Prevailing Doctrinal Assumptions, Part V: Multi-Culturalism

I remember my 7th grade class. We were discussing Rome (as our school system deigns to cover all of world history in one year in 7th and 9th grade and US history in 8th and 11th grade, as well as US government in 12th - that alone says about as much as this entire post will), and, since my teacher was sensible enough to recognize America as an empire, decided to give us an assignment: Will America fall (using Rome as a parallel)?

Of course, one of the assumptions was that America is having an influx of new immigrants, much like Rome did. Even as an innocent junior high student, I could see something that smelled pretty rotten was being sold to me.Flash forward to me being a college student. Having to read the stuff I do means that I get to see a lot of people who argue for a monolith culture: one language, one nation, one Fuhrer... oops, let that one slip. They typically argue that the new cultures "we let in" will destroy our illustrious empire.

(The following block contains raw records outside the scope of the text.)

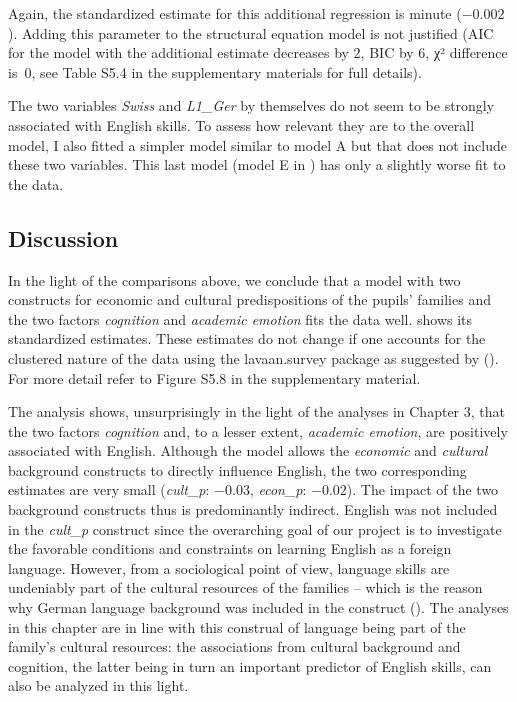 \documentclass[output=paper]{langsci/langscibook}
\begin{document}
\begin{sloppypar}
Again, the standardized estimate for this additional regression is minute ($-0.002$). Adding this parameter to the structural equation model is not justified (AIC for the model with the additional estimate decreases by 2, BIC by 6, χ² difference is~0, see Table S5.4 in the supplementary materials for full details).
\end{sloppypar}

The two variables \textit{Swiss} and \textit{L1\_Ger} by themselves do not seem to be strongly associated with English skills. To assess how relevant they are to the overall model, I also fitted a simpler model similar to model A but that does not include these two variables. This last model (model E in ) has only a slightly worse fit to the data.

\subsection{Discussion}

In the light of the comparisons above, we conclude that a model with two constructs for economic and cultural predispositions of the pupils’ families and the two factors \textit{cognition} and \textit{academic emotion} fits the data well.  shows its standardized estimates. These estimates do not change if one accounts for the clustered nature of the data using the lavaan.survey package as suggested by \citeauthor{Oberski2014} (\citeyear{Oberski2014}). For more detail refer to Figure S5.8 in the supplementary material.

The analysis shows, unsurprisingly in the light of the analyses in Chapter 3, that the two factors \textit{cognition} and, to a lesser extent, \textit{academic emotion}, are positively associated with English. Although the model allows the \textit{economic} and \textit{cultural} background constructs to directly influence English, the two corresponding estimates are very small (\textit{cult\_p}: $-0.03$, \textit{econ\_p}: $-0.02$). The impact of the two background constructs thus is predominantly indirect. English was not included in the \textit{cult\_p} construct since the overarching goal of our project is to investigate the favorable conditions and constraints on learning English as a foreign language. However, from a sociological point of view, language skills are undeniably part of the cultural resources of the families -- which is the reason why German language background was included in the construct (). The analyses in this chapter are in line with this construal of language being part of the family’s cultural resources: the associations from cultural background and cognition, the latter being in turn an important predictor of English skills, can also be analyzed in this light.
\end{document}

If only it was so simple. In fact, history not only doesn't support this conclusion, it pretty near refutes it. Rome was at its strongest and most vibrant when it ruled over an incredibly diverse empire with hundreds of religions and ethnicities. Persia was similar. Rome's collapse was concurrent with the adoption of a monolithic Christian ideology. Other conquerors, such as the Aryans, Turks and Mongols, expanded endlessly largely because they assimilated other tribes in their way through conquest or creative alliances (usually cemented by literal marriages of convenience). The strongest empires were exactly multilingual, multicultural, etc. They thrived through a reasonable level of tolerance. They faltered when their tolerance slipped away.Not that the collapse of the American empire would throw me for a loop...

As a brief aside: Here's another good way to juxtapose conservativism, liberalism and the left. Here's IR.

Conservatives/Realists: States are anarchic actors who seek to gain power in the chaotic international system. Security is a primary concern.

Liberals/Idealists: States live in a hierachical structure where cooperation can be net beneficial. Security and wellbeing are primary concern.

Leftists: States are power vehicles for dominant elites. Security is a non-issue, and well-being is only important insofar as well-being can't be attained exclusively for the elite. And, the key distinction: Both realists and idealists assume that the state must exist and that we cannot replace it with structures with vastly different allegiances.